多くの方は、どのようにすればワークアウトによって、組織にある問題を発見して解決できるのだろうか?と疑問を持っていることだろう。例えば、「働き方改革」がうまくいかなかった方は、ワークアウトでも同じ失敗を繰り返すかもしれないと考えて、躊躇(ちゅうちょ)するかもしれない。
上の記事で私はワークアウトを、「『多様性の摩擦』を組織として取り入れることで、『適応』を加速させて、官僚的な体質を断ち切り、あらゆる組織の壁を打ち破り、社員の意識と価値観と行動に自己変革を起こし、組織の開発と個人の成長を加速するもの」と解説した。GEが、30年以上にわたってワークアウトによって組織文化(意識・価値観・行動)を変革してきたことも紹介した。

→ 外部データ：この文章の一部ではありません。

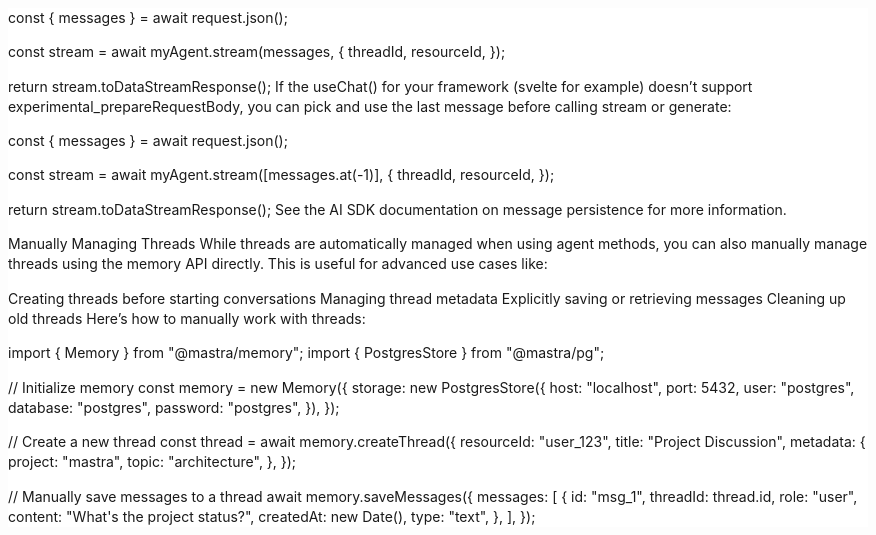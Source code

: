 const { messages } = await request.json();
 
const stream = await myAgent.stream(messages, {
  threadId,
  resourceId,
});
 
return stream.toDataStreamResponse();
If the useChat() for your framework (svelte for example) doesn’t support experimental_prepareRequestBody, you can pick and use the last message before calling stream or generate:

const { messages } = await request.json();
 
const stream = await myAgent.stream([messages.at(-1)], {
  threadId,
  resourceId,
});
 
return stream.toDataStreamResponse();
See the AI SDK documentation on message persistence for more information.

Manually Managing Threads
While threads are automatically managed when using agent methods, you can also manually manage threads using the memory API directly. This is useful for advanced use cases like:

Creating threads before starting conversations
Managing thread metadata
Explicitly saving or retrieving messages
Cleaning up old threads
Here’s how to manually work with threads:

import { Memory } from "@mastra/memory";
import { PostgresStore } from "@mastra/pg";
 
// Initialize memory
const memory = new Memory({
  storage: new PostgresStore({
    host: "localhost",
    port: 5432,
    user: "postgres",
    database: "postgres",
    password: "postgres",
  }),
});
 
// Create a new thread
const thread = await memory.createThread({
  resourceId: "user_123",
  title: "Project Discussion",
  metadata: {
    project: "mastra",
    topic: "architecture",
  },
});
 
// Manually save messages to a thread
await memory.saveMessages({
  messages: [
    {
      id: "msg_1",
      threadId: thread.id,
      role: "user",
      content: "What's the project status?",
      createdAt: new Date(),
      type: "text",
    },
  ],
});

つまりワークアウトは、あらゆる課題を魔法のように解決してくれるツールやソリューションではなく、組織が継続して取り組むことで多様な課題に適応して、その文化を書き換えていく営みといえる。この違いをしっかり理解した上で、読み進めてほしい。
ワークアウトはリーダーが決めたことを強制するものではない
あなたが経営者なら、鶴の一声で「私たちはワークアウトを取り入れる」と決めて、リーダーを指名して推進させればよいと考えるかもしれない。しかし、物事はそんな生やさしいものではない。